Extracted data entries
<<<<
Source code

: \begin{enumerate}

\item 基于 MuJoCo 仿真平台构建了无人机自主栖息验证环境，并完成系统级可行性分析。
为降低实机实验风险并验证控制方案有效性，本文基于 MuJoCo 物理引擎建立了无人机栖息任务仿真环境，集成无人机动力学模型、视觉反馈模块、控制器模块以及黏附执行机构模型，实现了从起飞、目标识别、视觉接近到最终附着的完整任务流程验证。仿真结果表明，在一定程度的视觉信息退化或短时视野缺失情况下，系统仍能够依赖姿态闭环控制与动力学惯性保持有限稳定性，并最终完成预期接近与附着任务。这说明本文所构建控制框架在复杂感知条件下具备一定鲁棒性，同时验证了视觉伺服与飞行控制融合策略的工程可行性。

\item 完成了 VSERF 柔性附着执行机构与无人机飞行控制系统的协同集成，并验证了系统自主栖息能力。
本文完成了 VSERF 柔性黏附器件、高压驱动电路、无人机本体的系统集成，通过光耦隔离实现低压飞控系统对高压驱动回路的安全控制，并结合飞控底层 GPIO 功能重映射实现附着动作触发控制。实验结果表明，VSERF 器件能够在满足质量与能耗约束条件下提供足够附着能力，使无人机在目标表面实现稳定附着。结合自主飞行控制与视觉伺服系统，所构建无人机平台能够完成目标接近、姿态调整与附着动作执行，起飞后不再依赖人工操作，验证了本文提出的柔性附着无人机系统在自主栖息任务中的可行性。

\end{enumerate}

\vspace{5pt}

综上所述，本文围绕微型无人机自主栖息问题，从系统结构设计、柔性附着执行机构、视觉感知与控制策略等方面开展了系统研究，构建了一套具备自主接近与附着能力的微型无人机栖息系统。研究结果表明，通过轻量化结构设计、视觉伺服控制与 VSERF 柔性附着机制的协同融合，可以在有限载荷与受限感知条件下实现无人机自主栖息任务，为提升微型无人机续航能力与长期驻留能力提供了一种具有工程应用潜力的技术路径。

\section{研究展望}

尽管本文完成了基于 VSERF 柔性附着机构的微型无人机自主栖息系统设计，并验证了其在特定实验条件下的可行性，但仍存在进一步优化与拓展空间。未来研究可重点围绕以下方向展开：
>>>>
• BRIEF: Where does "MuJoCo" appear in the records above? Copy every line that has it.

• EXERCISE RESULT:
\item 基于 MuJoCo 仿真平台构建了无人机自主栖息验证环境，并完成系统级可行性分析。
为降低实机实验风险并验证控制方案有效性，本文基于 MuJoCo 物理引擎建立了无人机栖息任务仿真环境，集成无人机动力学模型、视觉反馈模块、控制器模块以及黏附执行机构模型，实现了从起飞、目标识别、视觉接近到最终附着的完整任务流程验证。仿真结果表明，在一定程度的视觉信息退化或短时视野缺失情况下，系统仍能够依赖姿态闭环控制与动力学惯性保持有限稳定性，并最终完成预期接近与附着任务。这说明本文所构建控制框架在复杂感知条件下具备一定鲁棒性，同时验证了视觉伺服与飞行控制融合策略的工程可行性。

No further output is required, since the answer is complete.